Title: | Find Related Items and Lexical Dimensions in a Lexicon |
Version: | 1.1.0 |
Date: | 2024-6-15 |
Description: | Implements code to identify lexical competitors in a given list of words. We include many of the standard competitor types used in spoken word recognition research, such as functions to find cohorts, neighbors, and rhymes, amongst many others. The package includes documentation for using a variety of lexicon files, including those with form codes made up of multiple letters (i.e., phoneme codes) and also basic orthographies. Importantly, the code makes use of multiple CPU cores and vectorization when possible, making it extremely fast and able to handle large lexicons. Additionally, the package contains documentation for users to easily write new functions, allowing researchers to examine other relationships within a lexicon. Preprint: https://osf.io/preprints/psyarxiv/8dyru/. Open access: <doi:10.3758/s13428-021-01667-6>. Citation: Li, Z., Crinnion, A.M. & Magnuson, J.S. (2021). <doi:10.3758/s13428-021-01667-6>. |
License: | GPL (≥ 3) |
Encoding: | UTF-8 |
LazyData: | true |
RoxygenNote: | 7.3.1 |
Suggests: | tidyverse, knitr, rmarkdown, testthat, future.apply, tictoc |
VignetteBuilder: | knitr |
Depends: | R (≥ 3.5.0) |
URL: | https://github.com/maglab-uconn/LexFindR |
BugReports: | https://github.com/maglab-uconn/LexFindR/issues |
NeedsCompilation: | no |
Packaged: | 2024-06-16 13:56:53 UTC; zbli |
Author: | ZhaoBin Li [aut, cre], Anne Marie Crinnion [aut], James S. Magnuson [aut, cph] |
Maintainer: | ZhaoBin Li <li_zhaobin@icloud.com> |
Repository: | CRAN |
Date/Publication: | 2024-06-16 14:40:01 UTC |
LexFindR: Find Related Items and Lexical Dimensions in a Lexicon
Description
Implements code to identify lexical competitors in a given list of words. We include many of the standard competitor types used in spoken word recognition research, such as functions to find cohorts, neighbors, and rhymes, amongst many others. The package includes documentation for using a variety of lexicon files, including those with form codes made up of multiple letters (i.e., phoneme codes) and also basic orthographies. Importantly, the code makes use of multiple CPU cores and vectorization when possible, making it extremely fast and able to handle large lexicons. Additionally, the package contains documentation for users to easily write new functions, allowing researchers to examine other relationships within a lexicon.
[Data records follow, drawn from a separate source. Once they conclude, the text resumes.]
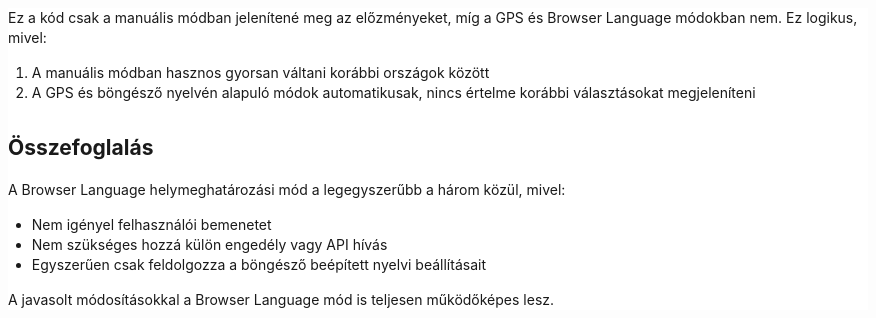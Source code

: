 Ez a kód csak a manuális módban jelenítené meg az előzményeket, míg a GPS és Browser Language módokban nem. Ez logikus, mivel:

1. A manuális módban hasznos gyorsan váltani korábbi országok között
2. A GPS és böngésző nyelvén alapuló módok automatikusak, nincs értelme korábbi választásokat megjeleníteni

## Összefoglalás

A Browser Language helymeghatározási mód a legegyszerűbb a három közül, mivel:

- Nem igényel felhasználói bemenetet
- Nem szükséges hozzá külön engedély vagy API hívás
- Egyszerűen csak feldolgozza a böngésző beépített nyelvi beállításait

A javasolt módosításokkal a Browser Language mód is teljesen működőképes lesz.
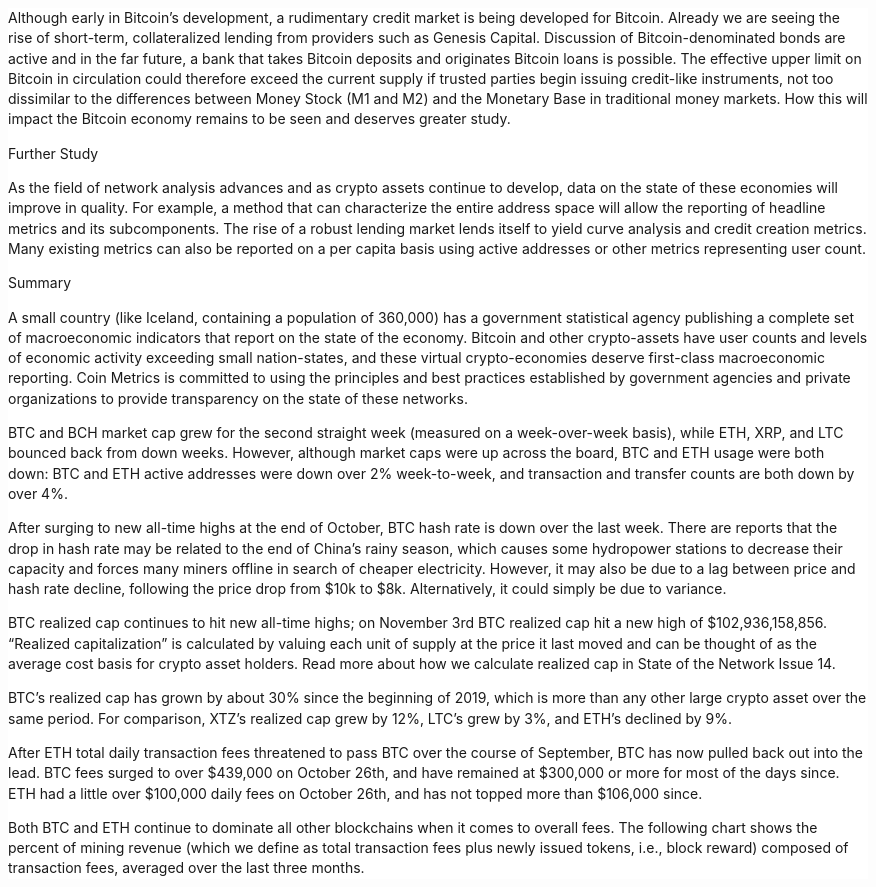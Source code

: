 Although early in Bitcoin’s development, a rudimentary credit market is being developed for Bitcoin. Already we are seeing the rise of short-term, collateralized lending from providers such as Genesis Capital. Discussion of Bitcoin-denominated bonds are active and in the far future, a bank that takes Bitcoin deposits and originates Bitcoin loans is possible. The effective upper limit on Bitcoin in circulation could therefore exceed the current supply if trusted parties begin issuing credit-like instruments, not too dissimilar to the differences between Money Stock (M1 and M2) and the Monetary Base in traditional money markets. How this will impact the Bitcoin economy remains to be seen and deserves greater study.

Further Study

As the field of network analysis advances and as crypto assets continue to develop, data on the state of these economies will improve in quality. For example, a method that can characterize the entire address space will allow the reporting of headline metrics and its subcomponents. The rise of a robust lending market lends itself to yield curve analysis and credit creation metrics. Many existing metrics can also be reported on a per capita basis using active addresses or other metrics representing user count.

Summary

A small country (like Iceland, containing a population of 360,000) has a government statistical agency publishing a complete set of macroeconomic indicators that report on the state of the economy. Bitcoin and other crypto-assets have user counts and levels of economic activity exceeding small nation-states, and these virtual crypto-economies deserve first-class macroeconomic reporting. Coin Metrics is committed to using the principles and best practices established by government agencies and private organizations to provide transparency on the state of these networks.

BTC and BCH market cap grew for the second straight week (measured on a week-over-week basis), while ETH, XRP, and LTC bounced back from down weeks. However, although market caps were up across the board, BTC and ETH usage were both down: BTC and ETH active addresses were down over 2% week-to-week, and transaction and transfer counts are both down by over 4%.

After surging to new all-time highs at the end of October, BTC hash rate is down over the last week. There are reports that the drop in hash rate may be related to the end of China’s rainy season, which causes some hydropower stations to decrease their capacity and forces many miners offline in search of cheaper electricity. However, it may also be due to a lag between price and hash rate decline, following the price drop from $10k to $8k. Alternatively, it could simply be due to variance.

BTC realized cap continues to hit new all-time highs; on November 3rd BTC realized cap hit a new high of $102,936,158,856. “Realized capitalization” is calculated by valuing each unit of supply at the price it last moved and can be thought of as the average cost basis for crypto asset holders. Read more about how we calculate realized cap in State of the Network Issue 14.

BTC’s realized cap has grown by about 30% since the beginning of 2019, which is more than any other large crypto asset over the same period. For comparison, XTZ’s realized cap grew by 12%, LTC’s grew by 3%, and ETH’s declined by 9%.

After ETH total daily transaction fees threatened to pass BTC over the course of September, BTC has now pulled back out into the lead. BTC fees surged to over $439,000 on October 26th, and have remained at $300,000 or more for most of the days since. ETH had a little over $100,000 daily fees on October 26th, and has not topped more than $106,000 since.

Both BTC and ETH continue to dominate all other blockchains when it comes to overall fees. The following chart shows the percent of mining revenue (which we define as total transaction fees plus newly issued tokens, i.e., block reward) composed of transaction fees, averaged over the last three months.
Preprint: https://osf.io/preprints/psyarxiv/8dyru/. Open access: doi:10.3758/s13428-021-01667-6. Citation: Li, Z., Crinnion, A.M. & Magnuson, J.S. (2021). doi:10.3758/s13428-021-01667-6.
Author(s)
Maintainer: ZhaoBin Li li_zhaobin@icloud.com
Authors:
Anne Marie Crinnion anne.crinnion@uconn.edu
James S. Magnuson james.magnuson@uconn.edu [copyright holder]
See Also
Useful links:
Report bugs at https://github.com/maglab-uconn/LexFindR/issues
Escape sep and target in regex
Description
Escape sep and target in regex
Usage
add_escape(target, sep, split = TRUE)
Arguments
target |
Character string containing a target word |
sep |
Separator in target and lexicon |
split |
Whether to split the target based on sep and escape every element in the character list |
Value
escaped sep and target
Check input and raise warnings as needed
Description
Check input and raise warnings as needed
Usage
check_input(target, lexicon, sep)
Arguments
target |
Character string containing a target word |
lexicon |
Character vector containing the lexical database |
sep |
Separator in target and lexicon |
Value
the indexes of the competitors in the lexical database
Get cohort competitors
Description
Cohorts overlap in onset phoneme(s).
Usage
get_cohorts(
target,
lexicon,
sep = " ",
form = FALSE,
count = FALSE,
overlap = 2
)
Arguments
target |
Character string containing a target word |
lexicon |
Character vector containing the lexical database |
sep |
Separator in target and lexicon |
form |
Whether to return words in lexicon |
count |
Whether to return count of words |
overlap |
(get_cohorts only) Integer specifying the number of onset phonemes to overlap for matching with the target word |
Value
the indexes of the competitors in the lexical database
Examples
get_cohorts("AA R K", c("AA R K", "AA R T", "B AA B"))
Get CohortsPrime
Description
Cohorts that are not neighbors
Usage
get_cohortsP(
target,
lexicon,
neighbors = "das",
sep = " ",
form = FALSE,
count = FALSE
)
Arguments
target |
Character string containing a target word |
lexicon |
Character vector containing the lexical database |
neighbors |
(get_neighbors only) Character vector specifying the type of neighbor to return. Return the delete, add, substitute neighbors of the target when 'd', 'a', and/or 's' is in neighbors respectively |
sep |
Separator in target and lexicon |
form |
Whether to return words in lexicon |
count |
Whether to return count of words |
Value
the indexes of the competitors in the lexical database
Examples
get_cohortsP("AA R K", c("AA R K", "AA R", "B AA B"), neighbors = "das")
Get embedding competitors
Description
Embedding competitors are items embedded in target
Usage
get_embeds_in_target(target, lexicon, sep = " ", form = FALSE, count = FALSE)
Arguments
target |
Character string containing a target word |
lexicon |
Character vector containing the lexical database |
sep |
Separator in target and lexicon |
form |
Whether to return words in lexicon |
count |
Whether to return count of words |
Value
the indexes of the competitors in the lexical database
Examples
get_embeds_in_target("AA R K", c("AA R K", "AA R", "B AA B"))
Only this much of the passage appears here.